Ford was early to electrify its lineup, offering up a mix of hybrids, plug-ins (PHEV), and battery-electric vehicles (BEVs). But the original offerings didn’t fare all that well, especially all-electric models like the Focus EV. They were slow, stodgy, and offered marginal range.
But the automaker found religion a few years back when company officials created Team Edison, which, essentially, was assigned the task of taking on Tesla. Its first project, the Mustang Mach-E, is now one of the bestselling BEVs in the U.S.
Ford Struggles to Meet Demand
Like most manufacturers, Ford will eventually go all-electric with its entire lineup. But it’s starting by focusing on icon models like Mustang and, now, the F-150.

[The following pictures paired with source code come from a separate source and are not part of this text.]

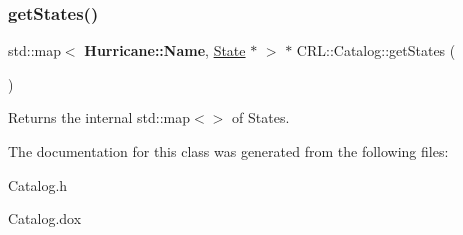 \subsubsection{\texorpdfstring{get\+States()}{getStates()}}
{\footnotesize\ttfamily std\+::map$<$ \textbf{ Hurricane\+::\+Name}, \hyperlink{classCRL_1_1Catalog_1_1State}{State} $\ast$ $>$ $\ast$ C\+R\+L\+::\+Catalog\+::get\+States (\begin{DoxyParamCaption}{ }\end{DoxyParamCaption})\hspace{0.3cm}{\ttfamily [inline]}}

\begin{DoxyReturn}{Returns}
the internal std\+::map$<$$>$ of States. 
\end{DoxyReturn}


The documentation for this class was generated from the following files\+:\begin{DoxyCompactItemize}
\item 
Catalog.\+h\item 
Catalog.\+dox\end{DoxyCompactItemize}
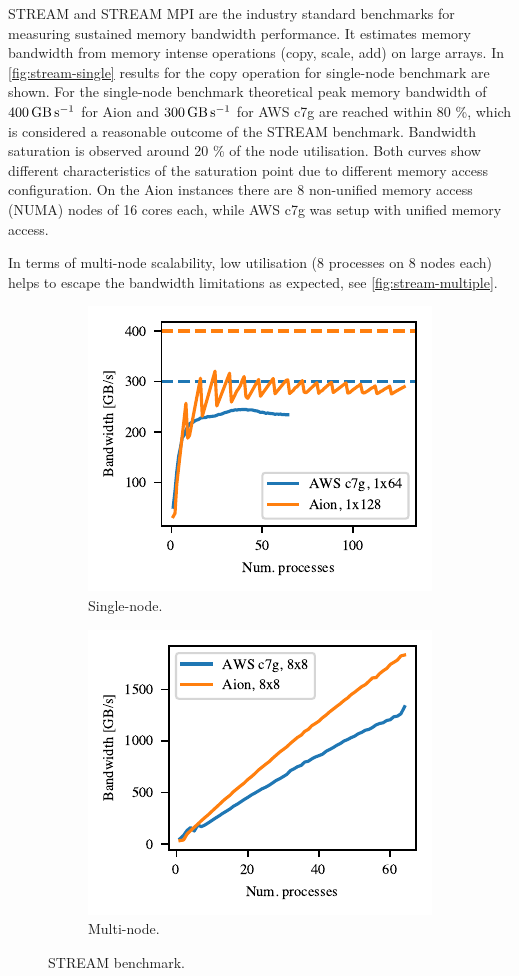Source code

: STREAM and STREAM MPI \citep{McCalpin1995,McCalpin2007} are the industry standard
benchmarks for measuring sustained memory bandwidth performance. It estimates
memory bandwidth from memory intense operations (copy, scale, add) on large
arrays. In \autoref{fig:stream-single} results for the copy operation for
single-node benchmark are shown. For the single-node benchmark theoretical peak
memory bandwidth of $\SI{400}{\giga\byte\per\second}$ for Aion and
$\SI{300}{\giga\byte\per\second}$ for AWS c7g are reached within 80 \%, which is
considered a reasonable outcome of the STREAM benchmark. Bandwidth saturation is
observed around 20 \% of the node utilisation. Both curves show different
characteristics of the saturation point due to different memory access
configuration. On the Aion instances there are 8 non-unified memory access
(NUMA) nodes of 16 cores each, while AWS c7g was setup with unified memory
access.

In terms of multi-node scalability, low utilisation (8 processes on 8 nodes
each) helps to escape the bandwidth limitations as expected, see
\autoref{fig:stream-multiple}.

\begin{figure}
    \begin{subfigure}{.5\textwidth}
        \includegraphics{chapters/chp1/graphics/stream_plots/stream_single_node.pdf}
        \caption{Single-node.}
        \label{fig:stream-single}
    \end{subfigure}%
    \begin{subfigure}{.5\textwidth}
        \includegraphics{chapters/chp1/graphics/stream_plots/stream_multi_node.pdf}
        \caption{Multi-node.}
        \label{fig:stream-multiple}
    \end{subfigure}
    \caption{STREAM benchmark.}
\end{figure}

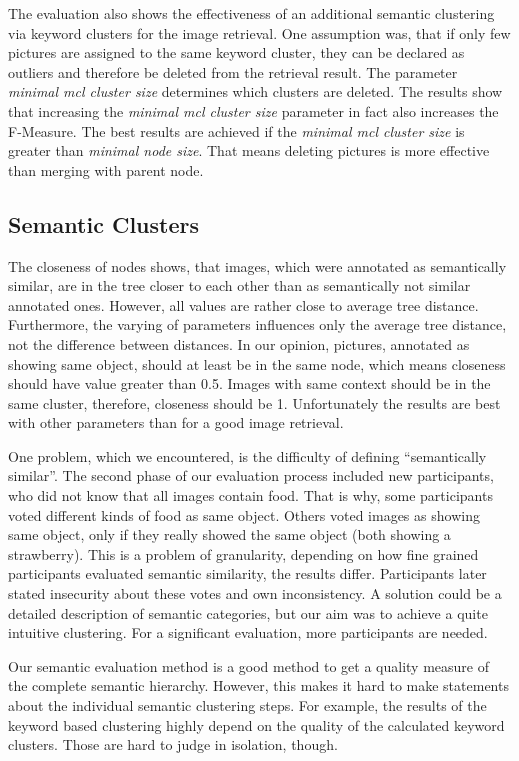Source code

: \bigskip
The evaluation also shows the effectiveness of an additional semantic clustering via keyword clusters for the image retrieval. One assumption was, that if only few pictures are assigned to the same keyword cluster, they can be declared as outliers and therefore be deleted from the retrieval result. The parameter \emph{minimal mcl cluster size} determines which clusters are deleted. The results show that increasing the \emph{minimal mcl cluster size} parameter in fact also increases the F-Measure. The best results are achieved if the \emph{minimal mcl cluster size} is greater than \emph{minimal node size}. That means deleting pictures is more effective than merging with parent node.

\subsection{Semantic Clusters}	
The closeness of nodes shows, that images, which were annotated as semantically similar, are in the tree closer to each other than as semantically not similar annotated ones. However, all values are rather close to average tree distance. Furthermore, the varying of parameters influences only the average tree distance, not the difference between distances. In our opinion, pictures, annotated as showing same object, should at least be in the same node, which means closeness should have value greater than 0.5. Images with same context should be in the same cluster, therefore, closeness should be 1. Unfortunately the results are best with other parameters than for a good image retrieval.

\bigskip
One problem, which we encountered, is the difficulty of defining ``semantically similar''. The second phase of our evaluation process included new participants, who did not know that all images contain food. That is why, some participants voted different kinds of food as same object. Others voted images as showing same object, only if they really showed the same object (both showing a strawberry). This is a problem of granularity, depending on how fine grained participants evaluated semantic similarity, the results differ. Participants later stated insecurity about these votes and own inconsistency. A solution could be a detailed description of semantic categories, but our aim was to achieve a quite intuitive clustering. For a significant evaluation, more participants are needed.

\bigskip
Our semantic evaluation method is a good method to get a quality measure of the complete semantic hierarchy. However, this makes it hard to make statements about the individual semantic clustering steps. For example, the results of the keyword based clustering highly depend on the quality of the calculated keyword clusters. Those are hard to judge in isolation, though.\\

It’s been the bestselling pickup in America — indeed, the bestselling vehicle — for three decades, sales at times nearing 1 million a year. That said, Ford entered the project cautiously, gearing up a new production facility in Dearborn, Mich., to produce just 25,000 Lightning pickups a year.
It now has more than 200,000 advance orders and has repeatedly upped those production plans, which now have climbed to an annual 150,000.
“Just when we finished the walls [at the Rouge Electric Vehicle Center], we’ve had to knock them down,” Darren Palmer, Ford’s VP of Electric Vehicle Programs, told me. “We put them back up, and now have to knock them down again.”
Obviously, I’m not the only one making a leap of faith. But if my first drive is any indication, the new Ford Lightning is going to satisfy its buyers — and could get a lot of those waiting for the repeatedly delayed Tesla Cybertruck to rethink their plans.
A Cautious Approach to Design
At first glance, you might confuse the Lightning for a conventional F-150. That’s intentional, Zhang explained. The goal was to make clear it can go head-to-head with any existing version of the pickup.
A closer inspection does reveal a few unique details, starting with the blue Lightning badges on the front fenders, more aerodynamic wheels, and the grille. It’s actually a sealed panel, as there’s no need to send air under the hood.
Instead, Ford has transformed the engine compartment into what is now the world’s largest frunk. You’d have trouble filling it up after a run to your local Costco. And you even can seal it and use it as a mega-cooler for camping or tailgating. Just pull a plug to let it drain.
The real benefit of the frunk is having a completely sealed compartment to store purses, luggage, or laptop computers, something lacking on conventional pickups.
There are small air intakes down by the bumper. They send cooling air to the electric propulsion system tucked inside a heavily modified version of the classic F-150’s body-on-frame platform.
It’s been revised to make room for the battery pack — the long-range edition having a usable capacity of 131 kWh and the standard range having 98 kWh. All versions of the Lightning rely on twin electric motors, one mounted on each axle.
An Inside View
Inside, the Lightning is a classic F-150 — at least, for the most part. There are a few unique controls, such as the button popping open the power-operated frunk. But, as with the exterior, Ford designers intended to stick with the familiar layout and features, including the optional, foldaway e-shifter that allows a motorist to use the center console as a workspace.
The gauge cluster on all models is digital and adds a handful of readouts unique to the all-electric F-150, including range and state-of-charge. On base models, like the $39,974 Lightning Pro, you’ll get a 12-inch infotainment display, or, as Ford prefers to call it, a “productivity screen.” There are also analog controls for some key vehicle functions, including climate.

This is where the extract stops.